Una retrospettiva di Hsiao Chin alla Galleria Il Ponte

Il significativo itinerario di un artista straordinario. Tra informale e astrattismo

Redazione Nove da Firenze
Redazione Nove da Firenze
17 febbraio 2024 17:49
Una retrospettiva  di Hsiao Chin  alla  Galleria Il Ponte

La mostra che si inaugura il 1 marzo alla galleria il Ponte è una sintetica retrospettiva dedicata a Hsiao Chin, sedici opere su tela e su carta e alcune acqueforti dal 1960 al 1997. All’inizio degli anni ’90 Vincenzo Albrandi, fondatore della galleria e stampatore, aveva collaborato con l’artista per la realizzazione di alcune opere grafiche, che erano sfociate nel 1993 in una cartella di 16 acquetinte a colori dal titolo Verso il giardino eterno e nel 1998 in una mostra di opere su carta, corredata da un catalogo, con nei primi 60 esemplari un’acquatinta originale.

Quello di Hsiao Chin è un percorso estremamente personale. Formatosi nell’habitat artistico cinese, alla metà degli anni Cinquanta giunge in Europa, prima in Spagna dove ha rapporti con i maggiori esponenti dell’Informale spagnolo (Tapies, Saura, Millares, …). Entra così in contatto con tutte le recenti esperienze informali europee e con la prorompente vivacità dell’espressionismo astratto della nascente New York School.

Del 1958 è il suo primo viaggio in Italia e l’anno successivo espone proprio a Firenze, alla Galleria Numero di Fiamma Vigo. Si trasferisce poi a MIlano, dove frequenta il milieu artistico della città (Fontana, Manzoni, Castellani, …) e conosce Giorgio Marconi, con cui inizia un lungo rapporto di collaborazione.

Il colore è veramente alla base della pittura di Hsiao Chin. I suoi dipinti si costruiscono con i suoi colori, sempre puri, decisi, privi di incertezze, come lo è d’altra parte il gesto. La sua esecuzione è rapida, priva di ripensamenti. La costruzione dell’immagine è così semplificata da non ammettere esitazioni. Il controllo dell’atto pittorico è totale. Il gesto è unico, irripetibile, frutto di una lunga e profonda meditazione, che rivela come le sue radici affondino nella cultura, e nella tradizione orientale.

La superficie dell’opera è il luogo dove si rivela l’accadimento e ogni singolo gesto è un evento che definisce e determina lo spazio, conferendogli senso. Questa mostra, scrive Michele D'Aurizio” una piccola ma preziosa retrospettiva di Hsiao offre l’occasione non solo di rincontrarne l’opera ma di avviare un più acceso dibattito sulle storie globali dell’arte italiana.

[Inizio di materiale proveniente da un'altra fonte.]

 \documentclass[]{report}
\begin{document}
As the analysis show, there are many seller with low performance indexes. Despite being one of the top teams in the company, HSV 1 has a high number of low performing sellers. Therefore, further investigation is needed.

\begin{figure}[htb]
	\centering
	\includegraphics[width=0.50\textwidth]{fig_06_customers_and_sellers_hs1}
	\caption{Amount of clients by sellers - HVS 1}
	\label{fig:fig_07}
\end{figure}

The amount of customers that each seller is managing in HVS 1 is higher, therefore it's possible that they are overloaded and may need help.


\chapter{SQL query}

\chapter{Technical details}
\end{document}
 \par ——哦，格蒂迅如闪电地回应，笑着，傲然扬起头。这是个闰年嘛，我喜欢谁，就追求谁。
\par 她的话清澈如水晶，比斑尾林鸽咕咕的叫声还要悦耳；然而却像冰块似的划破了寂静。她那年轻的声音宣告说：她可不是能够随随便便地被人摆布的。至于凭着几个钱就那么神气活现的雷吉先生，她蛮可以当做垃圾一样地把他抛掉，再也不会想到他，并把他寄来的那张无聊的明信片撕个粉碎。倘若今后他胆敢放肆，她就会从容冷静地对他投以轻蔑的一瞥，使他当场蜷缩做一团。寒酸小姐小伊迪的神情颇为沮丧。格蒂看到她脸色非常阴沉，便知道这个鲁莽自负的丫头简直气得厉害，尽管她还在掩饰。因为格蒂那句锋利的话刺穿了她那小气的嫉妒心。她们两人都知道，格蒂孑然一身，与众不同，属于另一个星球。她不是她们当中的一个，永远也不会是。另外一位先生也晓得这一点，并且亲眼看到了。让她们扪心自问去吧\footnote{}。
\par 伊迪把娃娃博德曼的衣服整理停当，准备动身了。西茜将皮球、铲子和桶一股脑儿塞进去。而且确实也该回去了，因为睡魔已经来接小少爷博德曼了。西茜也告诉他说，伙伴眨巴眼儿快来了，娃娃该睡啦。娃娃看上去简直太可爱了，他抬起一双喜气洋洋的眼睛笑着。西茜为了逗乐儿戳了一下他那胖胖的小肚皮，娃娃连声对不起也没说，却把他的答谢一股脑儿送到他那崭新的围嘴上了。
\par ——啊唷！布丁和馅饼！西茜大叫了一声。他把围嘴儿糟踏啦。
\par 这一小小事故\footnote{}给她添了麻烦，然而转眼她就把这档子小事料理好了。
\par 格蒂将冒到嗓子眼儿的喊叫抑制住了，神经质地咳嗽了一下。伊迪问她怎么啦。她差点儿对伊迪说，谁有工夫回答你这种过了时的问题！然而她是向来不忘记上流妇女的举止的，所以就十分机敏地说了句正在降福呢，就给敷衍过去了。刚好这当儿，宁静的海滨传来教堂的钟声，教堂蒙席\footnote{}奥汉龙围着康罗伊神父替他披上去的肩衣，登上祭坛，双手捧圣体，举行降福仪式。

Oltre a una selezione di dipinti realizzati da Hsiao negli anni di Punto, ne raccoglie le successive evoluzioni: dalle esplorazioni della forma del mandala tibetano dei tardi anni Sessanta alle incursioni nella pittura Hard Edge dei primi Settanta (Hsiao soggiorna brevemente a New York nel 1969) e alle immaginifiche evocazioni di fenomeni meteorologici degli anni Ottanta, vere e proprie traduzioni della forza della natura in energia cromatica – fino agli ultimi, magniloquenti esperimenti gestuali, un ritorno alle origini calligrafiche dell’astrattismo orientale.